══ Exercise inputs ══

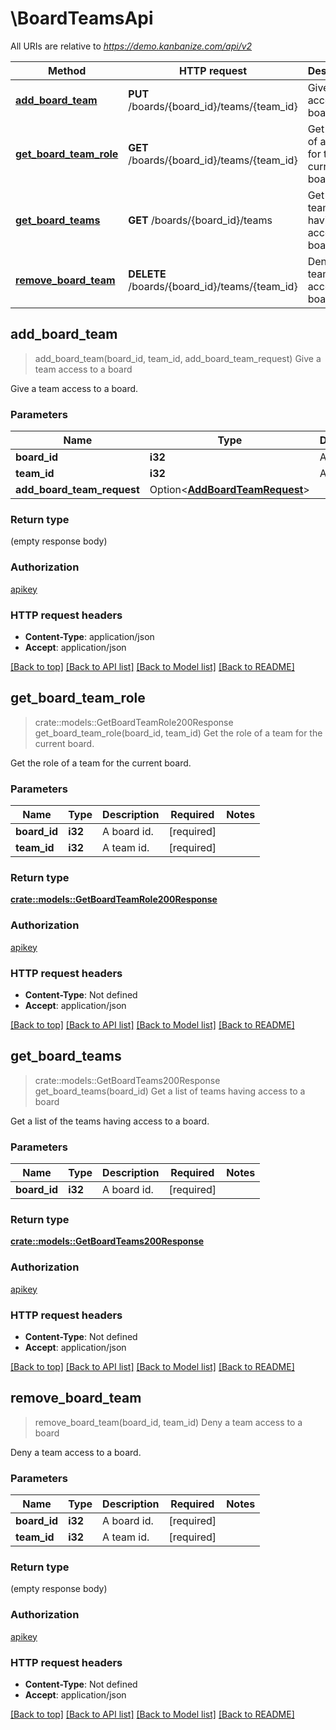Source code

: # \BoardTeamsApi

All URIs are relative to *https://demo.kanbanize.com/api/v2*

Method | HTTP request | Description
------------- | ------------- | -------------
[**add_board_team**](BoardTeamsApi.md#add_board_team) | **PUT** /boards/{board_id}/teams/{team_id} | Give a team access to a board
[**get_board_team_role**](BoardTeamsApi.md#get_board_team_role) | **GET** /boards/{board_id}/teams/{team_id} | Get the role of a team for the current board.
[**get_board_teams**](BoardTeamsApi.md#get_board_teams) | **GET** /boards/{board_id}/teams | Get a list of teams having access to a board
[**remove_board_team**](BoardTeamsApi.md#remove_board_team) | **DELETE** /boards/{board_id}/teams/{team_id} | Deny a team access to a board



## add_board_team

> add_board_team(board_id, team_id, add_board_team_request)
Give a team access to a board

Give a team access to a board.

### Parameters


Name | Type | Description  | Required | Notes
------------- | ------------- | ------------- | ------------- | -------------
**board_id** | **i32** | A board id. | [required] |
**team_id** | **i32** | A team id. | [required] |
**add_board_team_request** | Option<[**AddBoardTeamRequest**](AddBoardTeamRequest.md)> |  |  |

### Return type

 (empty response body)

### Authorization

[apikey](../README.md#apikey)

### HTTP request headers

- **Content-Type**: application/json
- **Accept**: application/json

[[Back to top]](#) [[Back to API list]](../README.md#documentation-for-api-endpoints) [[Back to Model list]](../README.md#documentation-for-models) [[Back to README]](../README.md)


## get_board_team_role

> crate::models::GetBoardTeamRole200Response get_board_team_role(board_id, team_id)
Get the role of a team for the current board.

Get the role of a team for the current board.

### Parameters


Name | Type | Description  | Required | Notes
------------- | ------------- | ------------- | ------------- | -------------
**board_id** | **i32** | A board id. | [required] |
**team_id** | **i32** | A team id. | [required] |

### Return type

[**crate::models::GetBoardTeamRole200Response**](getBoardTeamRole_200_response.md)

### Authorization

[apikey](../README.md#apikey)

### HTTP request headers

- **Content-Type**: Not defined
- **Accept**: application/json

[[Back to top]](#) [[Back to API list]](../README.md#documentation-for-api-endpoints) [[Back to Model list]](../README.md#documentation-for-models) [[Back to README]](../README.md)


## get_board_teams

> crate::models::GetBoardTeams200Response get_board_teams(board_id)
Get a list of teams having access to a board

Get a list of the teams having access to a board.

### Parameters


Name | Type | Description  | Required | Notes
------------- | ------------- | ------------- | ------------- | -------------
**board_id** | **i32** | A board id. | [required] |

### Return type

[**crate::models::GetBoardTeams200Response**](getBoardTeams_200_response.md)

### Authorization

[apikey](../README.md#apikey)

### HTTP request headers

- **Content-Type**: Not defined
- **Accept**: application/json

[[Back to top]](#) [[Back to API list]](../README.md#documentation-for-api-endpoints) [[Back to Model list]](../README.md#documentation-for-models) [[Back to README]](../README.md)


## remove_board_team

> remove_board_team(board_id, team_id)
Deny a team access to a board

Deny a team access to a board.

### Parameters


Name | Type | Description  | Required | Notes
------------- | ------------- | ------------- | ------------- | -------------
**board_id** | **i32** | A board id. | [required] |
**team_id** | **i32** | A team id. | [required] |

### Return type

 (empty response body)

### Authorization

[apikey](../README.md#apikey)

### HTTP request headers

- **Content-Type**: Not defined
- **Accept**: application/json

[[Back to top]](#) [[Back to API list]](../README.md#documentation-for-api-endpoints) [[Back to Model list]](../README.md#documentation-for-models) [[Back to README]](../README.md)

═══
══ Exercise inputs ══

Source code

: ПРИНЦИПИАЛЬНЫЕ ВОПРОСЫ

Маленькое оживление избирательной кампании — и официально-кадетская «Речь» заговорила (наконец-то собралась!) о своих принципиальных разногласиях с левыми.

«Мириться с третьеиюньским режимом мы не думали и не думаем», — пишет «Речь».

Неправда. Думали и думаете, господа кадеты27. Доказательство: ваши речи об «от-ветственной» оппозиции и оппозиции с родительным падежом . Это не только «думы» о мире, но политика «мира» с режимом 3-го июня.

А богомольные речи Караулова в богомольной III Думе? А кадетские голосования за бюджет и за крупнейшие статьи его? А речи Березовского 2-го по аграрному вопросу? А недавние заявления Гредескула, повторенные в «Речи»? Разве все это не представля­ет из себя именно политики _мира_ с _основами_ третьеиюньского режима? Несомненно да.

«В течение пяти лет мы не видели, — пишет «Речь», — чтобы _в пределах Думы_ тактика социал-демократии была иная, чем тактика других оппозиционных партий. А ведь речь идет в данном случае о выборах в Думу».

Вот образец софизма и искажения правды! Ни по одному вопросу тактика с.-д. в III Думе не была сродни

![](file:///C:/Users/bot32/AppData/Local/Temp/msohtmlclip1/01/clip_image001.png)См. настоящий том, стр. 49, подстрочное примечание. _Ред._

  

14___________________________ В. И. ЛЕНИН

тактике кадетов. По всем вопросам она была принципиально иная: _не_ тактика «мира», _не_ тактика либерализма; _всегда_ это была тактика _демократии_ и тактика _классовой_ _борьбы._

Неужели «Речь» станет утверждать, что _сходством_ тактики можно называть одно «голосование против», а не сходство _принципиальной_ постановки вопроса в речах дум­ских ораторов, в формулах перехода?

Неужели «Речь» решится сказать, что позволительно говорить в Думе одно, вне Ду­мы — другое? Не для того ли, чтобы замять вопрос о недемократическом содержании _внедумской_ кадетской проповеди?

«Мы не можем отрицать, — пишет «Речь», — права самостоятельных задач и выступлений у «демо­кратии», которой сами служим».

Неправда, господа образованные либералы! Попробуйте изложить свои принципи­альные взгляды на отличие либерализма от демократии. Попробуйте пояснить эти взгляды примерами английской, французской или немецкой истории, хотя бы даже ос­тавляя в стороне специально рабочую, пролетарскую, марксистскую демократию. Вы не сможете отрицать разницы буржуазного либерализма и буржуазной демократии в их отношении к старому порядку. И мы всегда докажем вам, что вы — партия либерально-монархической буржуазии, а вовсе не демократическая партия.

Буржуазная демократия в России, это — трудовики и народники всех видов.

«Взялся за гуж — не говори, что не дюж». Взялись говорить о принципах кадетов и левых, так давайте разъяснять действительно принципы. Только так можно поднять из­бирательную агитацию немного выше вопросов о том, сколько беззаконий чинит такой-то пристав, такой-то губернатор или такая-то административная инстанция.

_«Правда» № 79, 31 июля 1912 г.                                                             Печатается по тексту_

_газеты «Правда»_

═══

→ **Task statement**: Please report only the count of lines in the entries above where the word "Речь" appears.

→ **Your solution**: 6